Only the most recent FIR version, excluding attachments, is available on the Intranet. Previously issued FIRs and attachments may be obtained from the LFC office in Suite 101 of the State Capitol Building North.





F I S C A L I M P A C T R E P O R T





SPONSOR: Romero DATE TYPED: 02/12/01 HB
SHORT TITLE: Floral Products Gross Receipts Exemption SB 354
ANALYST: Eaton


REVENUE



Estimated Revenue
Subsequent

Years Impact

Recurring

or Non-Rec

Fund

Affected

FY01 FY02
$ (5.0) $ 0.0 $ 0.0 Non-Recurring General Fund
$ (3.0) $ 0.0 $ 0.0 Non-Recurring Local Govt.
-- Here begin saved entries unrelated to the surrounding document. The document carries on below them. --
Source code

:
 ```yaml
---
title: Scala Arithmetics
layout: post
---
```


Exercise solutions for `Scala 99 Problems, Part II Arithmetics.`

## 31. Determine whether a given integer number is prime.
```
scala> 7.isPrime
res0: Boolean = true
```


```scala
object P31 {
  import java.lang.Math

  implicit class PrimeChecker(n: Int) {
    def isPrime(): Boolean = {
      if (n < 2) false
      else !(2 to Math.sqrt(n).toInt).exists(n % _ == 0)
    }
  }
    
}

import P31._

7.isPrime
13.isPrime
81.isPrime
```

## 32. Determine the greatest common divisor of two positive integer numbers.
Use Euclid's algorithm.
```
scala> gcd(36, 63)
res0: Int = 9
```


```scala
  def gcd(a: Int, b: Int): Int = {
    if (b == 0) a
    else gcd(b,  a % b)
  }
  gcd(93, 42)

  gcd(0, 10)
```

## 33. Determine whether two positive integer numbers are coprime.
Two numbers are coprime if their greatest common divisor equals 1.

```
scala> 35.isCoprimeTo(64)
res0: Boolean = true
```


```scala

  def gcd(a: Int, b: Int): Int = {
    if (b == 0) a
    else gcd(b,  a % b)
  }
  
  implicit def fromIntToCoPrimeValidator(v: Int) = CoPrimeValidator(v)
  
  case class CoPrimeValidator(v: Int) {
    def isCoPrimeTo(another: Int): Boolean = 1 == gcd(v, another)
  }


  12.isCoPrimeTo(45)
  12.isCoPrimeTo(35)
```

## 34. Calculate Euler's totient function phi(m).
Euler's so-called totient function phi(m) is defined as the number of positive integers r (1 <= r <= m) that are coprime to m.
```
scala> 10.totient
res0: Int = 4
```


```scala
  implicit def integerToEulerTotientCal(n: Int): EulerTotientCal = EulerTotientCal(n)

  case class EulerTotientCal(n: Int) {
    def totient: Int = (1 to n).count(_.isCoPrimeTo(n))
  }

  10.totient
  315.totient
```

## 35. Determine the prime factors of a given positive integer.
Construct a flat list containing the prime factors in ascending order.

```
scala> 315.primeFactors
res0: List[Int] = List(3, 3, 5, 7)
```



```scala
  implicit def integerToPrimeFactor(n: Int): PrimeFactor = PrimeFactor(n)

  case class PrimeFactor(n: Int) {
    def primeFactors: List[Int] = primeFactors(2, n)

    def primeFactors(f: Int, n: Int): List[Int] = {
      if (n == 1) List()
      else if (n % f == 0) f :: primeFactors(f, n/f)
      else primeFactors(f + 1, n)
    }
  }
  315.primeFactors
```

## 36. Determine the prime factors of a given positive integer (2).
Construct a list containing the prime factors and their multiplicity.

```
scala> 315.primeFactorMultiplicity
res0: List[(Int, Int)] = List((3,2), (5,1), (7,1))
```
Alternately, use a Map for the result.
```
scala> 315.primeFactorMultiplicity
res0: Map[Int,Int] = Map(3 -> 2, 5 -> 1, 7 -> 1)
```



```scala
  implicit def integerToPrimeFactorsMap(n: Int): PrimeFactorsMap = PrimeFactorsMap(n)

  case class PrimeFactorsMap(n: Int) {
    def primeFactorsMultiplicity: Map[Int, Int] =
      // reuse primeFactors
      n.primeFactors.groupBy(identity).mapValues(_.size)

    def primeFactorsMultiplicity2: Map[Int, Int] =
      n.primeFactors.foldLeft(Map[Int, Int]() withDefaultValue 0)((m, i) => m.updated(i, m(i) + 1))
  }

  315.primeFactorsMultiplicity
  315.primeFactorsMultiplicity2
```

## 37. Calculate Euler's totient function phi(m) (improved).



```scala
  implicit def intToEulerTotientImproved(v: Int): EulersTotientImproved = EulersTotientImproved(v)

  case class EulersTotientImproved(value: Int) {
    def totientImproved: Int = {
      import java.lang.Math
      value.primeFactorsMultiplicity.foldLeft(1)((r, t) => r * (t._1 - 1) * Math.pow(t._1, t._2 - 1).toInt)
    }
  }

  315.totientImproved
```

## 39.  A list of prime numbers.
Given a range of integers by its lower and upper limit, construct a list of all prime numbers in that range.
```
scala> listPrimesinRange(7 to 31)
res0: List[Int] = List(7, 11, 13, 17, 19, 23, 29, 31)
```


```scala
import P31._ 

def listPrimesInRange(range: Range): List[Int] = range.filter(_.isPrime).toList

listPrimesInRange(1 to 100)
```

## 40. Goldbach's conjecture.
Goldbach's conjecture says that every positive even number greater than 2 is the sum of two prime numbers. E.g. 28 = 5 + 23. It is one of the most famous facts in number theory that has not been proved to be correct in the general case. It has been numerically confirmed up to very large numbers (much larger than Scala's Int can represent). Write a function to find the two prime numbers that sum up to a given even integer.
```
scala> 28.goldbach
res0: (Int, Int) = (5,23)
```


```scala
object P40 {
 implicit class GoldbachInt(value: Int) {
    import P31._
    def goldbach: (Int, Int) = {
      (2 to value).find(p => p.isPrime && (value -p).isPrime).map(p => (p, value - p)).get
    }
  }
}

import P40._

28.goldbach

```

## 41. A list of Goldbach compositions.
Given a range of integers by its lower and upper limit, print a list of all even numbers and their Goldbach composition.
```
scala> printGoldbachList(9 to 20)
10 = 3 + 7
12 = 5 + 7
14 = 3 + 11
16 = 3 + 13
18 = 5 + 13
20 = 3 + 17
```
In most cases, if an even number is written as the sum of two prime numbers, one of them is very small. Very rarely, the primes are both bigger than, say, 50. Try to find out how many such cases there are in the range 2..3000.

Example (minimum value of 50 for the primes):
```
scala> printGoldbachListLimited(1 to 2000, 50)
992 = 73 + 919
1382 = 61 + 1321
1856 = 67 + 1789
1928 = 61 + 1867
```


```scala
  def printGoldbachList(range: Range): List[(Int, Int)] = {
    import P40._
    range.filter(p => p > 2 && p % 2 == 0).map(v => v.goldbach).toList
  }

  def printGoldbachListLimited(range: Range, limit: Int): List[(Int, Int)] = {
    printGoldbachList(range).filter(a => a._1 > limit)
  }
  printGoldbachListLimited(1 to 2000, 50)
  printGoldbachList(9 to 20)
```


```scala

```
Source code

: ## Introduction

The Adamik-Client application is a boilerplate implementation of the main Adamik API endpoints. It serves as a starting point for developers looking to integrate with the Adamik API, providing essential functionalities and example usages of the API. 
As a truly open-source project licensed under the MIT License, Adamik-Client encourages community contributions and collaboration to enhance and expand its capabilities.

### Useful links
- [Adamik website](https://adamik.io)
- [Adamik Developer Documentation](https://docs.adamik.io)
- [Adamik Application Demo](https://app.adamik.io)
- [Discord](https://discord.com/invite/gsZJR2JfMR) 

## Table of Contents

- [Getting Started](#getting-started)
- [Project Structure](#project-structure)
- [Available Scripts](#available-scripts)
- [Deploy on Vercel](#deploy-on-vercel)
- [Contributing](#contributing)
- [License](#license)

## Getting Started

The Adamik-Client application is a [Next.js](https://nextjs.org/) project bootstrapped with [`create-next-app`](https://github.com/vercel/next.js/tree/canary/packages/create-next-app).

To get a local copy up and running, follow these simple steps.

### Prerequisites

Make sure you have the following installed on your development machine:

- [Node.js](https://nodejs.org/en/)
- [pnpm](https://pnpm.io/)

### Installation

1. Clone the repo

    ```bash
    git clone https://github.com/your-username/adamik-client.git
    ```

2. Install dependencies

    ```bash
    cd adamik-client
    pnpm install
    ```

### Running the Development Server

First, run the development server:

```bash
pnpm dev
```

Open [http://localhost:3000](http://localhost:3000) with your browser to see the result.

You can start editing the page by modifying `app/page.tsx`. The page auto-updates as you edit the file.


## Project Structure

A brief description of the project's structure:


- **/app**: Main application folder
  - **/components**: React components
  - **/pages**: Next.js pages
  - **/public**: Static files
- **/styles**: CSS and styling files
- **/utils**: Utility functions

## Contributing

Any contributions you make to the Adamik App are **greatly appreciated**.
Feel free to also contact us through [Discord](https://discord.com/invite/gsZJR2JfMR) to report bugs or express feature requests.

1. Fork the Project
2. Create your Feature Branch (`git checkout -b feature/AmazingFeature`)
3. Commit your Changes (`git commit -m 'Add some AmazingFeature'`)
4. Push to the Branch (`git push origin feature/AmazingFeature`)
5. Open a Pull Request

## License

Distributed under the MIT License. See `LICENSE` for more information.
(Parenthesis ( ) Indicate Revenue Decreases)



SOURCES OF INFORMATION



Taxation and Revenue Department (TRD)



SUMMARY



Synopsis of Bill



This bill exactly reverses the origin/destination taxability. Receipts of an in-state florist from the FTD or similar clearing house for flowers delivered to a New Mexico location are taxable. Receipts of a New Mexico florist from an in-state customer ordering flowers for delivery out of state become exempt.



FISCAL IMPLICATIONS



The Taxation and Revenue Department (TRD) report that since this bill exactly reverses the origin/destination taxability, and there is no particular reason to believe the price of flowers to non-New Mexicans for delivery in New Mexico is different than the price to New Mexicans of flowers for delivery out of state, there is no recurring impact of this bill. The non-recurring impact derives from the transition from a taxable event that is essentially the receipt of the order to a taxable event that is the receipt of payment from the clearing house for the out-of-state order. This may differ by a week.
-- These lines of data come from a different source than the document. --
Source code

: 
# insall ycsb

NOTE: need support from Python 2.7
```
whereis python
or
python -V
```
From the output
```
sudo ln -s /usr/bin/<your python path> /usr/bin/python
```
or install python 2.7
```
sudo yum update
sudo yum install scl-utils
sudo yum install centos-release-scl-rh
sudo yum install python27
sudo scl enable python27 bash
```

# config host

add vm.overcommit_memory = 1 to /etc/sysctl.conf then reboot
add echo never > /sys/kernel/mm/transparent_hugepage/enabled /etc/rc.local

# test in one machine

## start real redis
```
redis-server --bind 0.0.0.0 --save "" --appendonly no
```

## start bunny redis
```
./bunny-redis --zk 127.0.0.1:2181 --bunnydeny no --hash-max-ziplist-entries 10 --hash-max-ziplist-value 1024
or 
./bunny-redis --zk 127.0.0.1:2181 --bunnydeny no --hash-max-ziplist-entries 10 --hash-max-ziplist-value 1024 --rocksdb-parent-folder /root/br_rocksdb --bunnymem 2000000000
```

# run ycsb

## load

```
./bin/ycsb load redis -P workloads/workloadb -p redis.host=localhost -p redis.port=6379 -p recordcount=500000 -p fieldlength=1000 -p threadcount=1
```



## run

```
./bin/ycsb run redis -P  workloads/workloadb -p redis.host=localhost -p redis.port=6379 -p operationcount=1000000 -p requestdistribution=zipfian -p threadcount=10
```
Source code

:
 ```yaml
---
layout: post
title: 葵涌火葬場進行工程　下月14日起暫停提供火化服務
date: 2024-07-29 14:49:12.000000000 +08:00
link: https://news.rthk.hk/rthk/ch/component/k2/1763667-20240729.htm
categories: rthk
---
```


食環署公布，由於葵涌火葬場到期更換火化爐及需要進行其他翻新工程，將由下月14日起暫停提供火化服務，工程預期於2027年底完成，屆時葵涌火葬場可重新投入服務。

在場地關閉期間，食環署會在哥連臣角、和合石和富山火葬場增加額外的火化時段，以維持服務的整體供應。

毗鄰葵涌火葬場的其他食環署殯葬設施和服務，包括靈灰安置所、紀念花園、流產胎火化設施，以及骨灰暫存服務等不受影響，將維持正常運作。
ADMINISTRATIVE IMPLICATIONS



Minimal.



TECHNICAL ISSUES



The Taxation and Revenue Department requests a July 1, 2001 effective date, so that the change is in phase with the ordinary business monthly accounting cycle.



OTHER SUBSTANTIVE ISSUES



The Taxation and Revenue Department (TRD) provided the following background information.



Last year, the Taxation and Revenue Department (TRD) proposed a regulation, 3.2.55.13 NMAC, confirming the previous practice of taxing a New Mexico florist on wire orders received from New Mexicans requesting delivery of flowers out of state. The in-state customer pays the florist generally via a credit card. The in-state florist transmits the order to the out-of-state florist and remits the wholesale price, plus a commission for the nationwide organization that acts as a clearing house for payments. The proposed regulation retained this same taxability at the point of origin. Industry representatives testified that every other state uses a destination taxability principle and that it would be a hardship to process the paperwork to take advantage of the credit mechanism built into the gross receipts at 7-9-79 and 7-9-79.1 NMSA 1978. This bill exactly reverses the chain of taxability to conform to all-other state practice. The order placed in New Mexico for delivery outside the state becomes exempt. The order delivered in-state by an in-state florist is taxable at the time the money is received from the clearing house. This is an example of the increasing national pressure on New Mexico to conform with tax practices in the majority of states.



The 1997 Economic Census reports 138 retail florist, employing 608 employee and $5.671 million in payroll and $27.6 million in sales for florists. An unknown fraction of this business is derived from interstate, FTD type sales.